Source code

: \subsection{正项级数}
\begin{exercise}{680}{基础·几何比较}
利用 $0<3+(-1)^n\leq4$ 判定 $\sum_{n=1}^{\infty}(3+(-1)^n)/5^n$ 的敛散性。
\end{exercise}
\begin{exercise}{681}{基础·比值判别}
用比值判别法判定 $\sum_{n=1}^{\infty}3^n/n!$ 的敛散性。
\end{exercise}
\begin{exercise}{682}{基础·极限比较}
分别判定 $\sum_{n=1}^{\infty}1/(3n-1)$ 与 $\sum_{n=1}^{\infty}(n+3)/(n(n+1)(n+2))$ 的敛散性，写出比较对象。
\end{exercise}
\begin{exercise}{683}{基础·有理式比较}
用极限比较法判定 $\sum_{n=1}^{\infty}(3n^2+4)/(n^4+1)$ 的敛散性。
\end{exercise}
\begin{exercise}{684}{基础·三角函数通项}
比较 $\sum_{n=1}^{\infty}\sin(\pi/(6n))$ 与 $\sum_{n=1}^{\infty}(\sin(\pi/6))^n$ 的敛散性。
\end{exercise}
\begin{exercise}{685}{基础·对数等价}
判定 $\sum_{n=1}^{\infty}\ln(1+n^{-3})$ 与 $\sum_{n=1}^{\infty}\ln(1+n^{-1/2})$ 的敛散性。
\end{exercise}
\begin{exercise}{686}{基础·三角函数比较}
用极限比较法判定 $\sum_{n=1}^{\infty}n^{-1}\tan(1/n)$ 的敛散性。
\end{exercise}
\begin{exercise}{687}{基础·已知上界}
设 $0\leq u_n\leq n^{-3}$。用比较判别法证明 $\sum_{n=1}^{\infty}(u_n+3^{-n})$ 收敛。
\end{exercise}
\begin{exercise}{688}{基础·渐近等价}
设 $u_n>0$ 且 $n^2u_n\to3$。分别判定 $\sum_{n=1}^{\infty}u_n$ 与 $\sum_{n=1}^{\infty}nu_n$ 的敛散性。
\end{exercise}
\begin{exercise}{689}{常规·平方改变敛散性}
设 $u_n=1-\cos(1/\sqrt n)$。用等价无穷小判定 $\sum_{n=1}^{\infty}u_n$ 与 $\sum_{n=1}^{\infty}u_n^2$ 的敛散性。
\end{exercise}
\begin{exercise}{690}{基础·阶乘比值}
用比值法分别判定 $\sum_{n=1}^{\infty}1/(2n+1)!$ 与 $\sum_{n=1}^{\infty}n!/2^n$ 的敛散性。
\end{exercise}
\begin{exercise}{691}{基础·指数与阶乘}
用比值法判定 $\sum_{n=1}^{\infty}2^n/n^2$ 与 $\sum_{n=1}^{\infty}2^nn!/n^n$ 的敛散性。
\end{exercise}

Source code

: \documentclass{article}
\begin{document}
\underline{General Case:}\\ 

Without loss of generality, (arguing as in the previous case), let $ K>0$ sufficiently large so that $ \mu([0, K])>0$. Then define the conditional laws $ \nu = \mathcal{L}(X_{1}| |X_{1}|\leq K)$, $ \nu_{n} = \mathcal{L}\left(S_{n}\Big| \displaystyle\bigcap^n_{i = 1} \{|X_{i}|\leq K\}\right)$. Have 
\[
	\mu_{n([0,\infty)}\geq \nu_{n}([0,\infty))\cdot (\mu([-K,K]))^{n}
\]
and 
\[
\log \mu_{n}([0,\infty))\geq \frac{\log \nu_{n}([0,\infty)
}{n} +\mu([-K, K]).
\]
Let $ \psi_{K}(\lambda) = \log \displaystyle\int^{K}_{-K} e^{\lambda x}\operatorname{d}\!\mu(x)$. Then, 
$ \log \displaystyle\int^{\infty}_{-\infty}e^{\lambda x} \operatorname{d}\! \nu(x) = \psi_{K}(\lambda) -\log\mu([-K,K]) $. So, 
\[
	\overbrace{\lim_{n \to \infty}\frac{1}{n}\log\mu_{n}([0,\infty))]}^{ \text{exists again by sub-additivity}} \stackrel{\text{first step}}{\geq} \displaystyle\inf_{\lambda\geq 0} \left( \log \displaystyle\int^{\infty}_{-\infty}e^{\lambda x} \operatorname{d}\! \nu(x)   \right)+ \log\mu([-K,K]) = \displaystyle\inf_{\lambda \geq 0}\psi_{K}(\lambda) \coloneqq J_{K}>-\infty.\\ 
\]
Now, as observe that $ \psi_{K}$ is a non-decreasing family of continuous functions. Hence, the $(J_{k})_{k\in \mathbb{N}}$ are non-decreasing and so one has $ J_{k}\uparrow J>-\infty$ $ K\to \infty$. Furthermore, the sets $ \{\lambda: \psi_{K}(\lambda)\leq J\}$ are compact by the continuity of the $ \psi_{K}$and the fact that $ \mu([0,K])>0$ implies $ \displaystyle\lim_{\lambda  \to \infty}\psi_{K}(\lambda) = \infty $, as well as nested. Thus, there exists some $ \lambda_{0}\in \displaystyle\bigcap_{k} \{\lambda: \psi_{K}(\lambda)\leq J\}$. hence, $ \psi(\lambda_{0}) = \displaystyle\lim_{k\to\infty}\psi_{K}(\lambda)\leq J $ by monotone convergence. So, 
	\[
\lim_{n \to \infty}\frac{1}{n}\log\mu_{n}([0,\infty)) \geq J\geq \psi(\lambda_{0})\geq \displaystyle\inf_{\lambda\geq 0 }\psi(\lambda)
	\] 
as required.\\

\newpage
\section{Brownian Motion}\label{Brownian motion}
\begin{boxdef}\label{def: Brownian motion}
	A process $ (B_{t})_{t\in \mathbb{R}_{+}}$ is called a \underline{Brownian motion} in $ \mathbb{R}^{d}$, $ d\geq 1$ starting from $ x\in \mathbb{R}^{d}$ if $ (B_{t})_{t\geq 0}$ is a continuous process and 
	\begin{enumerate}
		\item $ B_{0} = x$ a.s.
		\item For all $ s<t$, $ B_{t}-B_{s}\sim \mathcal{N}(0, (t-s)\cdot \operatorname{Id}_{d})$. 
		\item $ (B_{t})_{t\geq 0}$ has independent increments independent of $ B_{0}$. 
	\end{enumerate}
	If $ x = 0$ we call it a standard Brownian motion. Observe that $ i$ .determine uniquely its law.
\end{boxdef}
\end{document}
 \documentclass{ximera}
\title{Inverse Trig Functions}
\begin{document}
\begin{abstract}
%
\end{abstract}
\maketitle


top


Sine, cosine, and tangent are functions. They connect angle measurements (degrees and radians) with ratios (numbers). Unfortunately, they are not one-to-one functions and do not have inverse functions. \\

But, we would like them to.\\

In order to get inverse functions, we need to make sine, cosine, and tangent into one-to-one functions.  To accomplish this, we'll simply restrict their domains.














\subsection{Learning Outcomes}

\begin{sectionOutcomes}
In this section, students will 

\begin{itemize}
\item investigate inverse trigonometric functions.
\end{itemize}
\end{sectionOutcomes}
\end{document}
▬▬▬▬▬▬▬▬▬▬
WHAT THE TASK REQUIRES:
Determine the number of lines in the records that include the string "sectionOutcomes", and respond with that number only.

SOLUTION TO THE EXERCISE:
2